Dalam agama cinta (rahman-rahim), kebenaran dan keadilan tak mengenal penganut dan bukan penganut. Cinta memeluk semuanya. Warga bangsa boleh berbeda keyakinan, tapi cinta menyatukannya. Kekuatan mencintai dengan melampuai perbedaan inilah yang melahirkan pelangi Indonesia indah.

Harmoni dalam kemajemukan adalah cetakan dasar bangsa ini. Berbilang bangsa dalam zona keseragaman terguncang hadapi globalisasi keragaman. Bahkan bangsa maju kembali mengeja multikulturalisme secara tergagap.
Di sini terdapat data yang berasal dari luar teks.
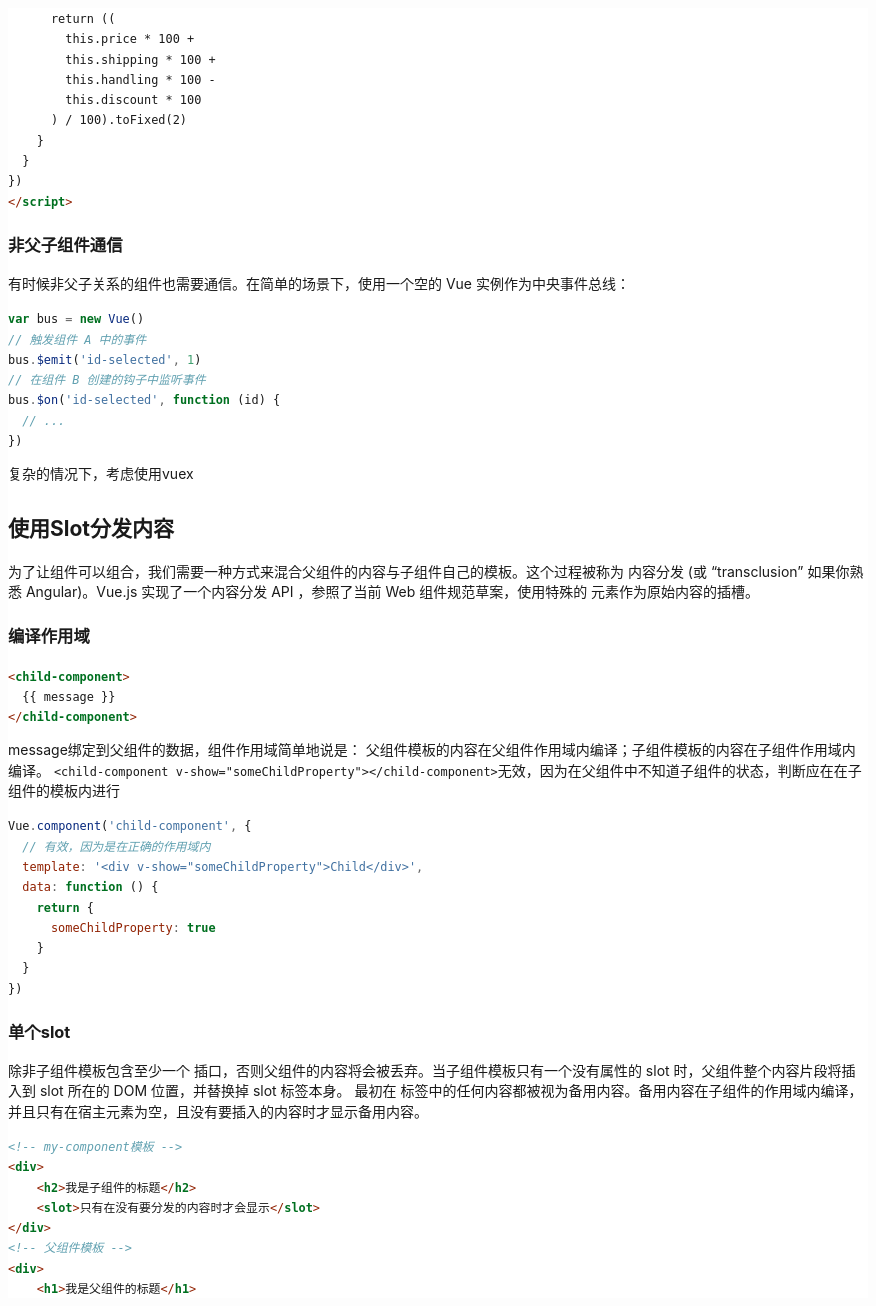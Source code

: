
 ```html
      return ((
        this.price * 100 + 
        this.shipping * 100 + 
        this.handling * 100 - 
        this.discount * 100
      ) / 100).toFixed(2)
    }
  }
})
</script>
```

### 非父子组件通信
有时候非父子关系的组件也需要通信。在简单的场景下，使用一个空的 Vue 实例作为中央事件总线：
```js
var bus = new Vue()
// 触发组件 A 中的事件
bus.$emit('id-selected', 1)
// 在组件 B 创建的钩子中监听事件
bus.$on('id-selected', function (id) {
  // ...
})
```
复杂的情况下，考虑使用vuex

## 使用Slot分发内容
为了让组件可以组合，我们需要一种方式来混合父组件的内容与子组件自己的模板。这个过程被称为 内容分发 (或 “transclusion” 如果你熟悉 Angular)。Vue.js 实现了一个内容分发 API ，参照了当前 Web 组件规范草案，使用特殊的 <slot> 元素作为原始内容的插槽。
### 编译作用域
```html
<child-component>
  {{ message }}
</child-component>
```
message绑定到父组件的数据，组件作用域简单地说是：
父组件模板的内容在父组件作用域内编译；子组件模板的内容在子组件作用域内编译。
`<child-component v-show="someChildProperty"></child-component>`无效，因为在父组件中不知道子组件的状态，判断应在在子组件的模板内进行
```js
Vue.component('child-component', {
  // 有效，因为是在正确的作用域内
  template: '<div v-show="someChildProperty">Child</div>',
  data: function () {
    return {
      someChildProperty: true
    }
  }
})
```

### 单个slot
除非子组件模板包含至少一个 <slot> 插口，否则父组件的内容将会被丢弃。当子组件模板只有一个没有属性的 slot 时，父组件整个内容片段将插入到 slot 所在的 DOM 位置，并替换掉 slot 标签本身。
最初在 <slot> 标签中的任何内容都被视为备用内容。备用内容在子组件的作用域内编译，并且只有在宿主元素为空，且没有要插入的内容时才显示备用内容。
```html
<!-- my-component模板 -->
<div>
	<h2>我是子组件的标题</h2>
	<slot>只有在没有要分发的内容时才会显示</slot>
</div>
<!-- 父组件模板 -->
<div>
	<h1>我是父组件的标题</h1>
```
Tak sedikit gagal, berujung populisme dengan supremasi tribalisme anti-asing, anti-perbedaan.

Berutung, Indonesia banyak makan asam garam. Bangsa maritim di tengah persilangan arus manusia dan peradaban dunia, terbiasa menerima perbedaan. Jauh sbelum merdeka, para pemuda lintas etnis dan agama sudah menemukan penyebut bersama dalam keragaman bangsa. Saat dasar negara dan konstitusi Indonesia dirumuskan, perwakilan berbagai golongan terwakili, menghadirkan negara semua buat semua.

Dalam napak tilas refleksi diri bisa kita kenali hidup religius dengan kerelaan menerima keragaman telah lama diterima sebagai kewajaran oleh penduduk negeri ini. Sejak zaman Majapahit, doktrin agama sipil untuk mensenyawakan keragaman keagamaan telah diformulasikan oleh Mpu Tantular dalam Sutasoma, “Bhineka Tunggal ika tan Hana Dharma Mangrwa.”

Islam Indonesia sendiri, yang sejauh ini dianut sebagian besar penduduk, kendatipun—seperti agama lainnya—tak luput dari sejarah kekerasan, dalam sapuan besarnya didominasi warna kedamaian dan toleransi kuat. Meskipun doktrin dan mazhab radikal memang selalu ada, tetapi pengaruhnya relatif terbatas dan dilunakkan oleh ragam ekspresi komunitas Islam dan kehadiran ragam agama.

Clifford Geertz melukiskan etos klasik Islam kepulauan ini bersifat menyerap, adaptif, gradualistik, estetik dan toleran. Dengan begitu terbuka lebar kemungkinan untuk melampaui perbedaan religio-kultural, memperlunak perbedaan itu dan menjadikannya pada batas toleransi yang memberi prakondisi kesiapan bekerjasama lintas kultural.

Modal sosial terpenting bangsa ini terlalu berharga untuk dikorbankan demi ambisi elit politik. Mari kita jaga dengan memperluas jaring interaksi dan kesetaraan dengan semangat bersatu dan berbagi.